- **Dataset records**:
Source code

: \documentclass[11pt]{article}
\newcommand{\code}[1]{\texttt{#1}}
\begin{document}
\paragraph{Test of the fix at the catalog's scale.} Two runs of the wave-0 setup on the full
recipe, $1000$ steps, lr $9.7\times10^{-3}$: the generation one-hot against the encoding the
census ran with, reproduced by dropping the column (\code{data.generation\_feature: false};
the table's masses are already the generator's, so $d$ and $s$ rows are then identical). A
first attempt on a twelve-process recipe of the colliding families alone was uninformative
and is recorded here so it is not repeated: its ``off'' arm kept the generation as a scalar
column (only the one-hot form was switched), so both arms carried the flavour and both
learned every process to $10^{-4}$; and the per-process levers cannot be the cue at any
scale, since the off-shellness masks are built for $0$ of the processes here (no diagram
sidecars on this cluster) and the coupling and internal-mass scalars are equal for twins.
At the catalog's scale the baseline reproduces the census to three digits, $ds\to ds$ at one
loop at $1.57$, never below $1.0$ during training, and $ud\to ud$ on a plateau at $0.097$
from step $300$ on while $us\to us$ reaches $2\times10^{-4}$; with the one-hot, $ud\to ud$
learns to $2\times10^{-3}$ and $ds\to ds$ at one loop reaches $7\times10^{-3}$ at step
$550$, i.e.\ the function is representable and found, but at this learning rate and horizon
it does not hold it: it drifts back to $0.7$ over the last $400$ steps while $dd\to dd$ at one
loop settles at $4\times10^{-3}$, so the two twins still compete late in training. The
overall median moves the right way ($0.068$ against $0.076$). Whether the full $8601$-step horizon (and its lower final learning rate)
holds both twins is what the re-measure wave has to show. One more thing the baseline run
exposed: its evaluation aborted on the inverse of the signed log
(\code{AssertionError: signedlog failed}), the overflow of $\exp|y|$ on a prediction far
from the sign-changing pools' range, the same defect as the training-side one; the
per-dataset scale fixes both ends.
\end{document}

==

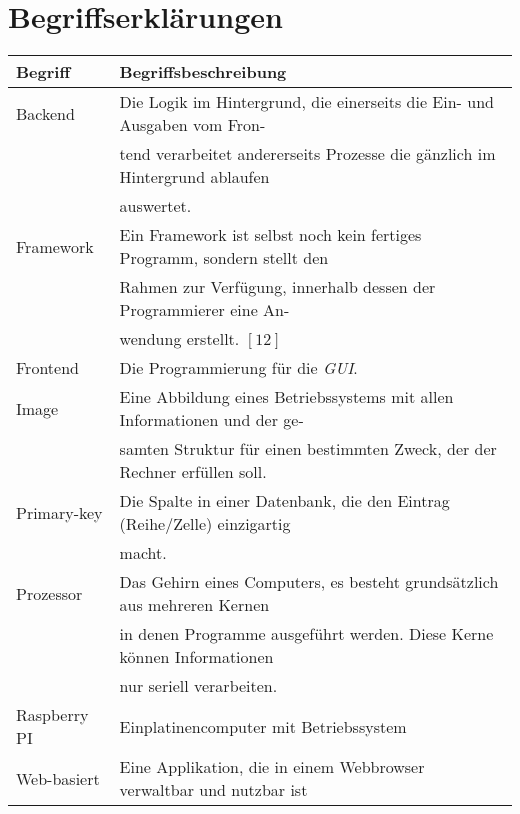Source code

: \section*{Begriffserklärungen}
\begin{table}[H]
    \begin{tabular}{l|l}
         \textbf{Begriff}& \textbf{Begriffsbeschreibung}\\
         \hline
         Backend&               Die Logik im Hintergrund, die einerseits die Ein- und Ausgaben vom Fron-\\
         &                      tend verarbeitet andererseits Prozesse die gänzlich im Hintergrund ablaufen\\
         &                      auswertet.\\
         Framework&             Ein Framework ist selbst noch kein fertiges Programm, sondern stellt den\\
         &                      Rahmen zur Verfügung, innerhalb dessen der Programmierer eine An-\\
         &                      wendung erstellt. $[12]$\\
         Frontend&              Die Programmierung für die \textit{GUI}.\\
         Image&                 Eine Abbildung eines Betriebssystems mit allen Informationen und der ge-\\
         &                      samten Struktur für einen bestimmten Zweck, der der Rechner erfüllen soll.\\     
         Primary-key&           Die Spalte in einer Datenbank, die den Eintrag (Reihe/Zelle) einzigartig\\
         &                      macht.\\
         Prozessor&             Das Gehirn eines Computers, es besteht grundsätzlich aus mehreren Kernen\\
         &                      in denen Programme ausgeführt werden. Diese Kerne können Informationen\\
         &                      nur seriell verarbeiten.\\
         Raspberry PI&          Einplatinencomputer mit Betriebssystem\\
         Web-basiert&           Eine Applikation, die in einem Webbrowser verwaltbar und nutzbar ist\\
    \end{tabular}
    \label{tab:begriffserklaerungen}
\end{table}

...

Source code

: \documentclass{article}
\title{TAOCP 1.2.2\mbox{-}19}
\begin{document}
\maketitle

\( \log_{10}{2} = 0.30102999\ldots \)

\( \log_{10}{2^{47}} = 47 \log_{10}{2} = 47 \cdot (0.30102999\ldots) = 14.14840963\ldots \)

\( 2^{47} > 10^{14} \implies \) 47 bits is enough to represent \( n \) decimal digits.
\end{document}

- **Exercise**: Go through the listing above and find each line that contains "recipe", then copy it.

- **Result of the exercise**:
recipe, $1000$ steps, lr $9.7\times10^{-3}$: the generation one-hot against the encoding the
first attempt on a twelve-process recipe of the colliding families alone was uninformative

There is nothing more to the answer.